Our copper clip technology boosts power handling, electrical efficiency, and reliability – making it ideal for the incoming generation of wide-bandgap devices.
Nexperia’s copper-clip technology has been a game changer for power packaging and continues to set the pace in performance and efficiency. Around 90% of our product range now uses the LFPAK loss-free package that introduced copper clip back in 2002, and this technology features prominently in the new CCPAK1212 that houses our latest GaN FETs.
We developed the LFPAK to meet the computing industry’s need for extremely high current when powering the latest processors.
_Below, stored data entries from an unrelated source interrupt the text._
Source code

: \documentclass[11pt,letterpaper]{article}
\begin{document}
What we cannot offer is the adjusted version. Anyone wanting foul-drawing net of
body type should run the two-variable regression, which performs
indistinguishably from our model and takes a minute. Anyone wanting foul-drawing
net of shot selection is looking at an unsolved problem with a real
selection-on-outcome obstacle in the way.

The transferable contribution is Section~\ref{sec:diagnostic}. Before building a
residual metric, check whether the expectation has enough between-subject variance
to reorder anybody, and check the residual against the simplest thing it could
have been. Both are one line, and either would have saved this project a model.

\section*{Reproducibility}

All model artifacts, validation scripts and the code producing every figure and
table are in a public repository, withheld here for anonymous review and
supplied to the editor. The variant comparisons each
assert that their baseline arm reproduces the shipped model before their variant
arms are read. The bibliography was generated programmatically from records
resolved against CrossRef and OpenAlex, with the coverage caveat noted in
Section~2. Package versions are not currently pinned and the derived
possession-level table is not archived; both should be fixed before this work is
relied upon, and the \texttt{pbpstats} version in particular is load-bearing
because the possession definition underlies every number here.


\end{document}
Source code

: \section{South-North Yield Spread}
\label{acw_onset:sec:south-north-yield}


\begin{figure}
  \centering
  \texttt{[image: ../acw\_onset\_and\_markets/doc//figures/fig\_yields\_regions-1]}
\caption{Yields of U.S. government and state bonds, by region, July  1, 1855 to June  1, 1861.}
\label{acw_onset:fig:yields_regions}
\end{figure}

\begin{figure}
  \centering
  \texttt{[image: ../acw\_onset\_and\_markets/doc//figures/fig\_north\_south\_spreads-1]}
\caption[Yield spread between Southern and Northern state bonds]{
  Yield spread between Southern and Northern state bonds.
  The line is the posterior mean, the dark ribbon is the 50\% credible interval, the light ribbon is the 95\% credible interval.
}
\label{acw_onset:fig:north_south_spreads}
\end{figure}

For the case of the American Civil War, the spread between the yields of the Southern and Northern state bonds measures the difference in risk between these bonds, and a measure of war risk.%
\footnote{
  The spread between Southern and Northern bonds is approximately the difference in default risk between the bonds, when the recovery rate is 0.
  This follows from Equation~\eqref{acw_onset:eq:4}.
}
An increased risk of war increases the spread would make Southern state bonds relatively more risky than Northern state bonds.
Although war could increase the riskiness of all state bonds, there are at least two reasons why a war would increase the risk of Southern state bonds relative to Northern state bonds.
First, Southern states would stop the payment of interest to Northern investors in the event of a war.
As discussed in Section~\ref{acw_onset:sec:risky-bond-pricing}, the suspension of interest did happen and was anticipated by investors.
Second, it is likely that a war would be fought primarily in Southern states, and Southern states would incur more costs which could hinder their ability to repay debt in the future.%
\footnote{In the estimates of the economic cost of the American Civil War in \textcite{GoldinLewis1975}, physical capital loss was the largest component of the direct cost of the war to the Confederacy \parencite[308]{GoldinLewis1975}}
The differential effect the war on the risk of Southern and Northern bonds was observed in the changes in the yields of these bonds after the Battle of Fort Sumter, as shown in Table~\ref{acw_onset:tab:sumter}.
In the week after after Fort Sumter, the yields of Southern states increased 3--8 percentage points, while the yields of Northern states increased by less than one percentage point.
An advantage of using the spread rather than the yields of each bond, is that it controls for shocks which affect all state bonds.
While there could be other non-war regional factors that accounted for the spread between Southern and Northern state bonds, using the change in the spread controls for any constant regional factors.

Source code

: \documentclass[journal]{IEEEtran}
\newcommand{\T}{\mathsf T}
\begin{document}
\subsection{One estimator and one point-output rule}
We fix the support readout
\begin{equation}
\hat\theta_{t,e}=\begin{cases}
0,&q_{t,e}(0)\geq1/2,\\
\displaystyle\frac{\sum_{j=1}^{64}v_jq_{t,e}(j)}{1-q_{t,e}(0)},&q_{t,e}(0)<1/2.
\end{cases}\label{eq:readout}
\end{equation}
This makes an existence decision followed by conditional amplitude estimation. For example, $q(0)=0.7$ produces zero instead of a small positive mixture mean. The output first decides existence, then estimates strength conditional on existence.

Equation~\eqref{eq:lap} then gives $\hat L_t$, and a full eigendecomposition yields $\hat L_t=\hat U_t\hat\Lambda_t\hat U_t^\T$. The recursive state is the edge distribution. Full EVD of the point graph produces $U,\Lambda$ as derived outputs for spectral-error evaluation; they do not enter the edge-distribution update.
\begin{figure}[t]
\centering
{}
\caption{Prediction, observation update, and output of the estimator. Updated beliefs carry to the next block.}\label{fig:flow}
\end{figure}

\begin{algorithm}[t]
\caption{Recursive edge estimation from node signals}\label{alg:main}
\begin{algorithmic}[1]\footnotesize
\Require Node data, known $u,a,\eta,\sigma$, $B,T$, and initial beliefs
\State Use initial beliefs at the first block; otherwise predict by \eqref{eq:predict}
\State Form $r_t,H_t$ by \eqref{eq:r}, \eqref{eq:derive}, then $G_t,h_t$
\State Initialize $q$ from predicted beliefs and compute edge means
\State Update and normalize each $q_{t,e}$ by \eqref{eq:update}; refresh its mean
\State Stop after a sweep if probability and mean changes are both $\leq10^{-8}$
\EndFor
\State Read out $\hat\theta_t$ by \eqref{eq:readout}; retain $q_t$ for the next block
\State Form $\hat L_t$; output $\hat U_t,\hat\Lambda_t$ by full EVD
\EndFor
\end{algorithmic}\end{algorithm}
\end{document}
As each new silicon technology node brought exponentially more transistors on-chip, while also lowering the supply voltage, the peak current began heading towards 200 A and beyond. This stretched the capabilities of the industry-reference SO-8 transistor package, driving power supply designs towards larger packages such as DPAK and even D2PAK to handle it all.
We developed the LFPAK56 to deliver more power from the popular SO-8 package footprint, so that the LFPAK56 could be used instead of DPAK or D2PAK. Our first generation of 25 V MOSFETs in LFPAK56 (named after its dimensions – 5 mm x 6 mm) had RDS(on) and maximum drain current comparable to similar devices in DPAK, despite having a footprint less than half the size: 30 mm2, versus the DPAK’s 70 mm2. The copper clip attachment, which replaces traditional bondwire connections between the die and leadframe, has a huge cross-sectional area and so delivers a vast increase in both electrical and thermal performance.
At first, the industry was sceptical: how could this LFPAK56, less than half the size of a DPAK, achieve equivalent thermal performance? Some doubted the reliability of the clip attachment, although the physics was beyond doubt: soldering the clip directly to the source connection on the die eliminates the areas of high current density that normally occur where bond wires are attached. Thus, copper clip prevents the formation of temperature “hotspots” at these locations and so protects the transistor.
Reliability and thermal performance testing duly showed that the LFPAK could perform as claimed. LFPAK56 has also passed the stringent AEC-Q101 automotive qualification and, in fact, significantly exceeded every requirement.
The copper clip also reduces package inductance, which is three times lower than that of conventional wirebonded packages and thus permits better switching efficiency and lower EMI. Boosting switching efficiency is increasingly important in today’s power supply designs, which target higher frequencies to realize greater power density and faster dynamic response. It’s why our latest copper clip package, the CCPAK1212, is such a great choice for our new GaN power transistors. Their wide-bandgap technology delivers excellent efficiency in fast-switching designs, making GaN and copper clip a perfect pairing.
We shipped more than 1.7 billion LFPAK devices in 2021, including MOSFETs and bipolar power transistors in LFPAK56 and its later derivatives from small size of 3 mm x 3 mm LFPAK33 to 8 mm x 8 mm LFPAK88. With the new CCPAK1212 now adding to the copper clip success story, we expect this technology to feature prominently in advanced power semiconductors for generations to come, either using GaN, SiC or MOSFETs devices.